Brief: Produce a faithful copy of every record below, without the pictures.

START Provided records

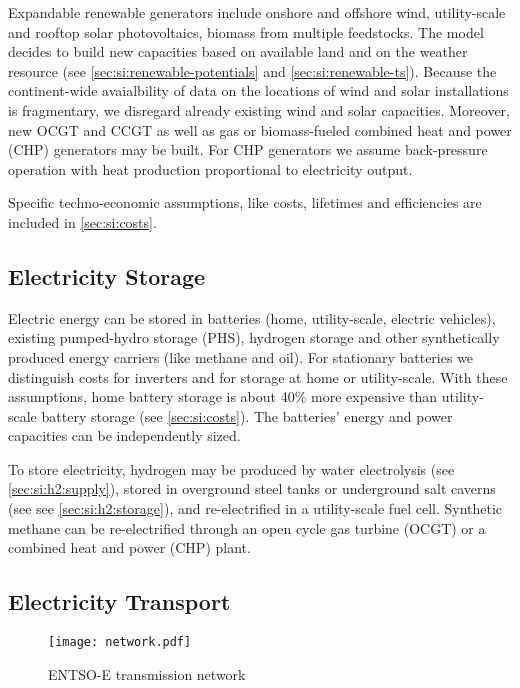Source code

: Expandable renewable generators include onshore and offshore wind, utility-scale
and rooftop solar photovoltaics, biomass from multiple feedstocks. The model
decides to build new capacities based on available land and on the weather
resource (see \cref{sec:si:renewable-potentials} and
\cref{sec:si:renewable-ts}). Because the continent-wide avaialbility of data on
the locations of wind and solar installations is fragmentary, we disregard
already existing wind and solar capacities. Moreover, new OCGT and CCGT as well
as gas or biomass-fueled combined heat and power (CHP) generators may be built.
For CHP generators we assume back-pressure operation with heat production
proportional to electricity output.

Specific techno-economic assumptions, like costs, lifetimes and efficiencies are
included in \cref{sec:si:costs}.

\subsection{Electricity Storage}
\label{sec:si:electricity:storage}

Electric energy can be stored in batteries (home, utility-scale, electric
vehicles), existing pumped-hydro storage (PHS), hydrogen storage and other
synthetically produced energy carriers (like methane and oil). For stationary
batteries we distinguish costs for inverters and for storage at home or
utility-scale. With these assumptions, home battery storage is about 40\% more
expensive than utility-scale battery storage (see \cref{sec:si:costs}). The
batteries' energy and power capacities can be independently sized.

To store electricity, hydrogen may be produced by water electrolysis (see \cref{sec:si:h2:supply}),
stored in overground steel tanks or underground salt caverns (see see \cref{sec:si:h2:storage}), and
re-electrified in a utility-scale fuel cell. Synthetic methane can be
re-electrified through an open cycle gas turbine (OCGT) or a combined heat and
power (CHP) plant.

\subsection{Electricity Transport}
\label{sec:si:electricity:transport}

\begin{figure}
    \texttt{[image: network.pdf]}
    \label{fig:base-network}
    \caption{ENTSO-E transmission network}
\end{figure}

END Provided records

Output for this exercise:
Source code

: Expandable renewable generators include onshore and offshore wind, utility-scale
and rooftop solar photovoltaics, biomass from multiple feedstocks. The model
decides to build new capacities based on available land and on the weather
resource (see \cref{sec:si:renewable-potentials} and
\cref{sec:si:renewable-ts}). Because the continent-wide avaialbility of data on
the locations of wind and solar installations is fragmentary, we disregard
already existing wind and solar capacities. Moreover, new OCGT and CCGT as well
as gas or biomass-fueled combined heat and power (CHP) generators may be built.
For CHP generators we assume back-pressure operation with heat production
proportional to electricity output.

Specific techno-economic assumptions, like costs, lifetimes and efficiencies are
included in \cref{sec:si:costs}.

\subsection{Electricity Storage}
\label{sec:si:electricity:storage}

Electric energy can be stored in batteries (home, utility-scale, electric
vehicles), existing pumped-hydro storage (PHS), hydrogen storage and other
synthetically produced energy carriers (like methane and oil). For stationary
batteries we distinguish costs for inverters and for storage at home or
utility-scale. With these assumptions, home battery storage is about 40\% more
expensive than utility-scale battery storage (see \cref{sec:si:costs}). The
batteries' energy and power capacities can be independently sized.

To store electricity, hydrogen may be produced by water electrolysis (see \cref{sec:si:h2:supply}),
stored in overground steel tanks or underground salt caverns (see see \cref{sec:si:h2:storage}), and
re-electrified in a utility-scale fuel cell. Synthetic methane can be
re-electrified through an open cycle gas turbine (OCGT) or a combined heat and
power (CHP) plant.

\subsection{Electricity Transport}
\label{sec:si:electricity:transport}

\begin{figure}
    \texttt{[image: network.pdf]}
    \label{fig:base-network}
    \caption{ENTSO-E transmission network}
\end{figure}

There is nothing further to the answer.